INTRODUCTION TO SOCIOLOGY INSTRUCTOR: DAVID L. EIKERENKEOTTER CHAPTER 15: FAMILIES AND INTIMATE RELATIONSHIPS BY EARL LEE BRUNSON FAMILIES AND INTIMATE RELATIONSHIPS Chapter 15 opens with the discussion in the form of a question. Is the American family in a state of crisis? Or are family arrangements simply changing to keep pace with rapid economic, technological, and social changes in the United States? Two Sociologists, David Popenoe and Judith Stacey offer different perspectives on the future of the family.
One sociologist argues that the family has changed for the worse since 1960.
Since then, divorce, nonmarital births, and the cohabitation rates have increased, while marriage and marital fertility rates have decreased. These trends, taken together are at the root of countless social ills, including child poverty, adolescent pregnancy, substance abuse, and juvenile crime. The increase in divorce rates and nonmarital births has created millions of female headed-households and has consequently removed men from the child-rearing process.
Popenoe argues that this is harmful for children. According to Stacey, the “bread-winner-father and child- rearing mother” family, is defined as the “modern family,” perpetuated the “segregation of the sexes by extracting men from, and consigning white married women to, an increasingly privatized domestic domain.
” The modern family has been replaced by many new family forms. These new forms, which Stacey has named the “postmodern family,” include single mothers, blended families, cohabiting couples, lesbian and gay partners, communes, and two-worker families.

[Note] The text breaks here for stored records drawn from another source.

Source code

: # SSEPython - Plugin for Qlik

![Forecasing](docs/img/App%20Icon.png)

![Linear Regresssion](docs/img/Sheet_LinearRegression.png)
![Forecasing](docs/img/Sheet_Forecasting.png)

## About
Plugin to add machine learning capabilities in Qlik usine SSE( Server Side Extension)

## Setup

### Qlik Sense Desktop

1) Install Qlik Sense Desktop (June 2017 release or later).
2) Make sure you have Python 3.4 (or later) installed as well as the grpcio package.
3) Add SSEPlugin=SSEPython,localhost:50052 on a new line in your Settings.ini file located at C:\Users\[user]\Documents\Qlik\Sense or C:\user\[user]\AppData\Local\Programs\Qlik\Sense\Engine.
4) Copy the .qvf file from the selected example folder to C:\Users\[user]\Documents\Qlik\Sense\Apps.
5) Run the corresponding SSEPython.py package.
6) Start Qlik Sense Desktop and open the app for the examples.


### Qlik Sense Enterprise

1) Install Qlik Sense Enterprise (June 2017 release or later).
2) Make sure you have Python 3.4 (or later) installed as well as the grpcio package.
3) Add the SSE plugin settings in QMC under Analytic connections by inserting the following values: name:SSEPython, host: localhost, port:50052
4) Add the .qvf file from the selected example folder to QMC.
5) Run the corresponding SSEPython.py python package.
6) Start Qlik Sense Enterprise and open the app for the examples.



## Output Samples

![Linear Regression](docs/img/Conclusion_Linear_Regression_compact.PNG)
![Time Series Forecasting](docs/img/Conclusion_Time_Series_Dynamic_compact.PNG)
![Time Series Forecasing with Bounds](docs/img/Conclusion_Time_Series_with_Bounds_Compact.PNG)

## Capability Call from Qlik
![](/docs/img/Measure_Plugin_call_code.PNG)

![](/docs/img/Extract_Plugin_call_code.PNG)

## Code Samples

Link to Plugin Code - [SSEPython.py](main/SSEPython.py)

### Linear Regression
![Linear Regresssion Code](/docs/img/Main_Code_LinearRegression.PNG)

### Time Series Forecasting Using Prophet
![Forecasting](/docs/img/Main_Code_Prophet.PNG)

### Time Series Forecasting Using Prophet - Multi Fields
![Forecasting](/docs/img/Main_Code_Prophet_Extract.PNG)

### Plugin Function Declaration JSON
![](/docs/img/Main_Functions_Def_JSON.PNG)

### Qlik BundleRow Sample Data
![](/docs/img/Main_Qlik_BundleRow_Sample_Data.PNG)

This family (postmodern) is not inferior to the traditional two-parent family. It is well suited to meet the challenges of the current economy and is an appropriate setting for raising children: Children need capable, loving caretakers-regardless of their gender, marital status, or sexual orientation. Sociologists agree that in the family, children need capable, loving caretakers, yet maintain that “on the whole, two parents-a father and a mother-are better for a child than one parent. Biological fathers make “distinctive, irreplaceable contributions” to their children’s welfare. Fathers offer a strong male role model to sons, and play the role of disciplinarian for the trouble-prone children, they provide their daughters with a male perspective on heterosexual relationships, and through their unique play styles, they teach their children about teamwork, competition, independence, self-fulfillment, self-control, and regulation of one’s emotions.
Mothers, alternatively, teach their children about communion, or the feeling of being connected to others. Both needs must be met and can be achieved only through the gender-differentiated parenting of a mother and father, both fulfilling their roles in the family. BASIC CONCEPTS There are some basic concepts when pertaining to the family, kinship, and marriage. A family is a group of people directly linked by kin connections, the adult members of which assume responsibility for caring for their children.

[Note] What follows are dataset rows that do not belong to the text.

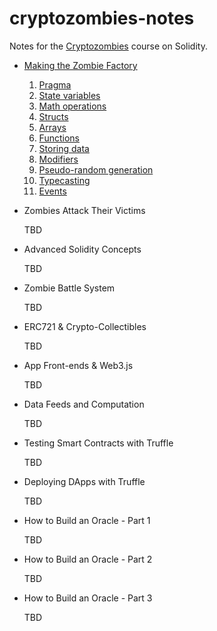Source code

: # cryptozombies-notes
Notes for the <a href="https://cryptozombies.io/" target="_blank">Cryptozombies</a> course on Solidity.

* [Making the Zombie Factory](01%20-%20Making%20the%20Zombie%20Factory.md)
  1. [Pragma](01%20-%20Making%20the%20Zombie%20Factory.md#pragma)
  2. [State variables](01%20-%20Making%20the%20Zombie%20Factory.md#state-variables)
  3. [Math operations](01%20-%20Making%20the%20Zombie%20Factory.md#math-operations)
  4. [Structs](01%20-%20Making%20the%20Zombie%20Factory.md#structs)
  5. [Arrays](01%20-%20Making%20the%20Zombie%20Factory.md#arrays)
  6. [Functions](01%20-%20Making%20the%20Zombie%20Factory.md#functions)
  7. [Storing data](01%20-%20Making%20the%20Zombie%20Factory.md#storing-data)
  8. [Modifiers](01%20-%20Making%20the%20Zombie%20Factory.md#modifiers)
  9. [Pseudo-random generation](01%20-%20Making%20the%20Zombie%20Factory.md#pseudo-random-generation)
  10. [Typecasting](01%20-%20Making%20the%20Zombie%20Factory.md#typecasting)
  11. [Events](01%20-%20Making%20the%20Zombie%20Factory.md#events)

* Zombies Attack Their Victims

  TBD

* Advanced Solidity Concepts

  TBD

* Zombie Battle System

  TBD

* ERC721 & Crypto-Collectibles

  TBD

* App Front-ends & Web3.js

  TBD

* Data Feeds and Computation

  TBD

* Testing Smart Contracts with Truffle

  TBD

* Deploying DApps with Truffle

  TBD

* How to Build an Oracle - Part 1

  TBD

* How to Build an Oracle - Part 2

  TBD

* How to Build an Oracle - Part 3

  TBD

Kinship ties are connections among individuals, established either through marriage or through the lines of descent that connect blood relatives (mothers, fathers, offspring, grandparents, etc. ) Marriage can be defined as a socially acknowledged and approved sexual union between two adult individuals. When two people marry, they become kin to one another; the marriage bond also, however connects together a wider range of kinspeople. Parents, brothers, sisters, and other blood relatives become relatives of the partner through marriage.